Extracted records:
*-*-*
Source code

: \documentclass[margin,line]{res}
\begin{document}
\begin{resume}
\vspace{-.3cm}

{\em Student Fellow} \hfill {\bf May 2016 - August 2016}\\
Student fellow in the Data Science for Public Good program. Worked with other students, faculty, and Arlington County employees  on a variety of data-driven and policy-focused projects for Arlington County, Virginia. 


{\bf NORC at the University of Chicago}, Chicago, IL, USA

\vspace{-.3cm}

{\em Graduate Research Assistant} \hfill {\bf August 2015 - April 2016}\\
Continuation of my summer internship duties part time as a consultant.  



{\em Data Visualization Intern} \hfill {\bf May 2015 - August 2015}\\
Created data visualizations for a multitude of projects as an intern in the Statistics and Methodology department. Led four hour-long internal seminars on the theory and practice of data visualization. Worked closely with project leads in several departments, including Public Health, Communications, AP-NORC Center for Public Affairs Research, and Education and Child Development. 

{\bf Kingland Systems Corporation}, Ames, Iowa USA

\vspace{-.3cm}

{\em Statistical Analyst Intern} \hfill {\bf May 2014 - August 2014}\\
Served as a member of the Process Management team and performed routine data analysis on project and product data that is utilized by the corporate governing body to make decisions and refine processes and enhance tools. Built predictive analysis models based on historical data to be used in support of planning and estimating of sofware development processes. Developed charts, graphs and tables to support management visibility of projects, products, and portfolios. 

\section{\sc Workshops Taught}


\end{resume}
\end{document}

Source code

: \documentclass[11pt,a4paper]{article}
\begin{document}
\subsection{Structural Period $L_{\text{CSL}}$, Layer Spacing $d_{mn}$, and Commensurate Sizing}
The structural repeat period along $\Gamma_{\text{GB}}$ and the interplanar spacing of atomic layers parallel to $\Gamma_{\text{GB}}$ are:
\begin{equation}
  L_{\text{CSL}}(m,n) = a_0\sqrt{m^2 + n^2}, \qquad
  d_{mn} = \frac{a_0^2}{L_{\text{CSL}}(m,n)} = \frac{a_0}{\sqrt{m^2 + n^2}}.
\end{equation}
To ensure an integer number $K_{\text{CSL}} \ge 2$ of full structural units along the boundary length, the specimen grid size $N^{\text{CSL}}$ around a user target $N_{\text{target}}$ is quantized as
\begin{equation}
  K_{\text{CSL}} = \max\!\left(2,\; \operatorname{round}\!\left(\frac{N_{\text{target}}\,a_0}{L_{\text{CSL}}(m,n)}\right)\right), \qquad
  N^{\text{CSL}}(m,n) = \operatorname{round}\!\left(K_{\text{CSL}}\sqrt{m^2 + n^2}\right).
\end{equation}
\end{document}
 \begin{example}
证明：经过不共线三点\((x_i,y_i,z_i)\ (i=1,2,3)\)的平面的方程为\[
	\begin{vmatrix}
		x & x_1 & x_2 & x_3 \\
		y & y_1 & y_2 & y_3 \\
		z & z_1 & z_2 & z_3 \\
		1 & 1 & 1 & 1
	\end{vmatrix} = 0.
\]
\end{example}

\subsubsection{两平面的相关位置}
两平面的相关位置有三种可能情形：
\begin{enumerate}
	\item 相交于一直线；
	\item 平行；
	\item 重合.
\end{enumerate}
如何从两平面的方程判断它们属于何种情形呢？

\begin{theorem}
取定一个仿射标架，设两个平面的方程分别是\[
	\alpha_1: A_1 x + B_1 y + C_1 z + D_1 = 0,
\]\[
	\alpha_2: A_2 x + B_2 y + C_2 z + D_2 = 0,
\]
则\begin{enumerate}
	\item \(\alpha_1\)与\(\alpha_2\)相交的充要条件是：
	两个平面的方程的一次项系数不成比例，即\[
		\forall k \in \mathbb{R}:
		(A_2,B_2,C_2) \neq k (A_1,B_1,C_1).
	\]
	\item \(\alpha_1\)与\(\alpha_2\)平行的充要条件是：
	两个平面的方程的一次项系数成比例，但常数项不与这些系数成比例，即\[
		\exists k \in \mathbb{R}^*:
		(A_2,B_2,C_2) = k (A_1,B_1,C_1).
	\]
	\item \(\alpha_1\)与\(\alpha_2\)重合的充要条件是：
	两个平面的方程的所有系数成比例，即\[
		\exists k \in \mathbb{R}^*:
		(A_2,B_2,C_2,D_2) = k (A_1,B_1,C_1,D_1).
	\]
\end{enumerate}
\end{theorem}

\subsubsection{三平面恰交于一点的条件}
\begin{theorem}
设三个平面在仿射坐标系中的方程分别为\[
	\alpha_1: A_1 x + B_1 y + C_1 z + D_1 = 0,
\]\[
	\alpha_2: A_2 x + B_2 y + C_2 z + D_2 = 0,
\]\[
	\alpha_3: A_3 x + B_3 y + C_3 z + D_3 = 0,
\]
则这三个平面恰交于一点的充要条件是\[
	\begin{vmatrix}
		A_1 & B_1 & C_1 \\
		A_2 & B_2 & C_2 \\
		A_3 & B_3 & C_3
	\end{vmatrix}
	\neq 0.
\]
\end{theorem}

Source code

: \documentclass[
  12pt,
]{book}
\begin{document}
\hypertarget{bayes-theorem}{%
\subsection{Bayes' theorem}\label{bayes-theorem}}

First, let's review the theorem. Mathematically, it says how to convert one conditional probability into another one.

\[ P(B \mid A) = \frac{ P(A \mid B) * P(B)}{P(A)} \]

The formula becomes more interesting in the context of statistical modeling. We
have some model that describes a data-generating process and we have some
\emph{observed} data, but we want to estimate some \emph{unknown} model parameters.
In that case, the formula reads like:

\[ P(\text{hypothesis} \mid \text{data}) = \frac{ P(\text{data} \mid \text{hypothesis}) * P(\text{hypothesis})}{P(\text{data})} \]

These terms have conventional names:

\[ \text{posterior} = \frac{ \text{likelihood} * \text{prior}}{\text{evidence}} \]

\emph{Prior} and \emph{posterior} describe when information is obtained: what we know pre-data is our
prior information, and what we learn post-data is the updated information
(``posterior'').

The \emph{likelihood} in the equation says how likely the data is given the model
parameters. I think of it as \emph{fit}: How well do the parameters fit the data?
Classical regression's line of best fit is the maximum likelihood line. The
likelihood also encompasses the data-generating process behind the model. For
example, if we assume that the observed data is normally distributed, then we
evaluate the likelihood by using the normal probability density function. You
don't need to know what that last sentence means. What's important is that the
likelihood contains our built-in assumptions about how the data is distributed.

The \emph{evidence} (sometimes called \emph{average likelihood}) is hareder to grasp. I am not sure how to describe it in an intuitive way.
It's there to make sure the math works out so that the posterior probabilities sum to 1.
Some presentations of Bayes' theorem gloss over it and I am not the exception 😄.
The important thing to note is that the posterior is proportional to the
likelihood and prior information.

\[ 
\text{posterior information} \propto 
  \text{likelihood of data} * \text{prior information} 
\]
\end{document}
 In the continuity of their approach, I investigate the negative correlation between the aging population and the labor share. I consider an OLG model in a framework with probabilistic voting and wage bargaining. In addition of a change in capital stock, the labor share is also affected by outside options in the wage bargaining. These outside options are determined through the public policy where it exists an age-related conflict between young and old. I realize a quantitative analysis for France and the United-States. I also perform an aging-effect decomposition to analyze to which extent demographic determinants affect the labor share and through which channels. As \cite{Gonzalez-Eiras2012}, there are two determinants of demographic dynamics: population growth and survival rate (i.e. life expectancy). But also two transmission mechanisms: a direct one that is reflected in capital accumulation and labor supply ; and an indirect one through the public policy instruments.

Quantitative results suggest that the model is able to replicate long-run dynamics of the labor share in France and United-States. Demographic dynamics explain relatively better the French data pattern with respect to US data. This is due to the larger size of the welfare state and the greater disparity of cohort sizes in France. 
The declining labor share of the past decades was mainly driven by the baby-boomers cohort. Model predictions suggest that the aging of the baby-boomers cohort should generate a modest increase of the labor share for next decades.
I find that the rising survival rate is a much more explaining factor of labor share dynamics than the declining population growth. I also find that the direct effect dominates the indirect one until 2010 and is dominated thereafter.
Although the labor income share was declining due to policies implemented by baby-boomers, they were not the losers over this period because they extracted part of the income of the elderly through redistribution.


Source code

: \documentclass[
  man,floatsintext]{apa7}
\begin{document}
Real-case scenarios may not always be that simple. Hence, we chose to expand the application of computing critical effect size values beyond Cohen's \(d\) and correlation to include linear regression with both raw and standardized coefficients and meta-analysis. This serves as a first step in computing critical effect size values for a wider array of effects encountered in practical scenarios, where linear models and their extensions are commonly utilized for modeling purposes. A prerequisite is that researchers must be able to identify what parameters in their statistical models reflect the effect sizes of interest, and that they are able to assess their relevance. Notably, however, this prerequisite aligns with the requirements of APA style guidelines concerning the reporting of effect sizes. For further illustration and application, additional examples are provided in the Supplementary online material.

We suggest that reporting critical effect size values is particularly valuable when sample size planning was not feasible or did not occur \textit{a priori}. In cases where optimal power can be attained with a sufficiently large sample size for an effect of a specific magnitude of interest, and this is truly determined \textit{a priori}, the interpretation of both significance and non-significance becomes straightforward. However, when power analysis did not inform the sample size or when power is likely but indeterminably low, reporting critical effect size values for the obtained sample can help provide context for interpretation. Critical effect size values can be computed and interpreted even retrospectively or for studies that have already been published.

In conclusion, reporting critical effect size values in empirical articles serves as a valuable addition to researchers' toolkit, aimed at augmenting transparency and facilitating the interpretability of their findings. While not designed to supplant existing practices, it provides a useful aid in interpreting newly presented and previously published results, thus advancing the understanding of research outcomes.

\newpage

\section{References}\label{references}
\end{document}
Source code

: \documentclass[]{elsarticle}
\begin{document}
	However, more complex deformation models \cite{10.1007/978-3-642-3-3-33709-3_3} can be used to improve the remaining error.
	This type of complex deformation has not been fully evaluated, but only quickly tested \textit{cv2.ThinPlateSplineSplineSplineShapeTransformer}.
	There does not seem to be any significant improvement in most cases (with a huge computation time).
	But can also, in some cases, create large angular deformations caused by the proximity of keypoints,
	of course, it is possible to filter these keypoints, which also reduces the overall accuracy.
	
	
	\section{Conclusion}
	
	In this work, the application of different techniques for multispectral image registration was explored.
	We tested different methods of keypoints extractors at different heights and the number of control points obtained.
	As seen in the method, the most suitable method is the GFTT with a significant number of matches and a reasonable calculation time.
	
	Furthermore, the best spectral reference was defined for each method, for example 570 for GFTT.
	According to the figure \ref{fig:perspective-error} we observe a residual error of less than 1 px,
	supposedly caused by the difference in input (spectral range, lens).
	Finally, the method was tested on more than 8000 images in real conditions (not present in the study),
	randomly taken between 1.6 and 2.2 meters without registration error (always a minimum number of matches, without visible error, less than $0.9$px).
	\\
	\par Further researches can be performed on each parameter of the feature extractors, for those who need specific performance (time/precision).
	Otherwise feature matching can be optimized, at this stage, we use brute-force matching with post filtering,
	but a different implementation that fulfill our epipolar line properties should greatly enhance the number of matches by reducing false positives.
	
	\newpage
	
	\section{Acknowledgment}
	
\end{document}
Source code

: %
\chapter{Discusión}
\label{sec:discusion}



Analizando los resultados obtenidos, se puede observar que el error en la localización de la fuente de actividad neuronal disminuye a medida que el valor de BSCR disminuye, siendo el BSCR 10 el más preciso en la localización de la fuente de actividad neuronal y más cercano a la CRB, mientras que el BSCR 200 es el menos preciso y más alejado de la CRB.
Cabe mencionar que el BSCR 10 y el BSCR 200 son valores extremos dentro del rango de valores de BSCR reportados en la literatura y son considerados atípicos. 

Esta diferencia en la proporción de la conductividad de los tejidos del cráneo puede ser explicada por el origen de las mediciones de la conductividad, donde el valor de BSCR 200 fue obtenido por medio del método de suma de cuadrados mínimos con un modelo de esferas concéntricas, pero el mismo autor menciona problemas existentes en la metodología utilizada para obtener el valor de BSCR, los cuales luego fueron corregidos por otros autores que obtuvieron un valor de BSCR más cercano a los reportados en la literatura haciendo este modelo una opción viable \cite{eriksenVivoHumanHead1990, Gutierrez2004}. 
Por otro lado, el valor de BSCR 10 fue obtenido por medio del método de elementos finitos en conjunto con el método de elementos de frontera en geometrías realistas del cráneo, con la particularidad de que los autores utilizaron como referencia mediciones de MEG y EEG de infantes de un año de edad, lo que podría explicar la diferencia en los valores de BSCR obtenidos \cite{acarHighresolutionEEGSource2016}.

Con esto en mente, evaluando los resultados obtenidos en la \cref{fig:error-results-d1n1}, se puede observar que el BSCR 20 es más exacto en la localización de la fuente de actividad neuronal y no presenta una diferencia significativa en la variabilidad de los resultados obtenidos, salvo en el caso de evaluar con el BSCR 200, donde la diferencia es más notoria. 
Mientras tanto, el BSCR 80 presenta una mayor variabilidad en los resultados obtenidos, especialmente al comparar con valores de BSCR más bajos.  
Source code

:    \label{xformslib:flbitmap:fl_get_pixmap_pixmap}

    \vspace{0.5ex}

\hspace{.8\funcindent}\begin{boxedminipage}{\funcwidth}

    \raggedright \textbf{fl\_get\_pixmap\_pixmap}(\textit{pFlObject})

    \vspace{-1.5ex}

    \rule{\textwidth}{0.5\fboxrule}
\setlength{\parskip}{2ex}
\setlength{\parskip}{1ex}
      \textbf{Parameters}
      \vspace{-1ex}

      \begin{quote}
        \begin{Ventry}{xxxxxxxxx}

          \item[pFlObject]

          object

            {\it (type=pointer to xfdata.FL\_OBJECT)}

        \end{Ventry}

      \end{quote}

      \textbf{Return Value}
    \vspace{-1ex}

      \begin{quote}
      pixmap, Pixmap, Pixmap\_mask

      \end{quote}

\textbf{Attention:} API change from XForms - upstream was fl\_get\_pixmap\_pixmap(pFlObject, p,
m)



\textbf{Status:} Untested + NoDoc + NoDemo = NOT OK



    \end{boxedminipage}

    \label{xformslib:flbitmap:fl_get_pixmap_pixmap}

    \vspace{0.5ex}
*-*-*
WORK ORDER:
Between the first line of the entries above and the line with "2015 - August", both included, copy every line exactly and nothing outside that range.

EXERCISE SOLUTION:
Source code

: \documentclass[margin,line]{res}
\begin{document}
\begin{resume}
\vspace{-.3cm}

{\em Student Fellow} \hfill {\bf May 2016 - August 2016}\\
Student fellow in the Data Science for Public Good program. Worked with other students, faculty, and Arlington County employees  on a variety of data-driven and policy-focused projects for Arlington County, Virginia. 


{\bf NORC at the University of Chicago}, Chicago, IL, USA

\vspace{-.3cm}

{\em Graduate Research Assistant} \hfill {\bf August 2015 - April 2016}\\
Continuation of my summer internship duties part time as a consultant.  



{\em Data Visualization Intern} \hfill {\bf May 2015 - August 2015}\\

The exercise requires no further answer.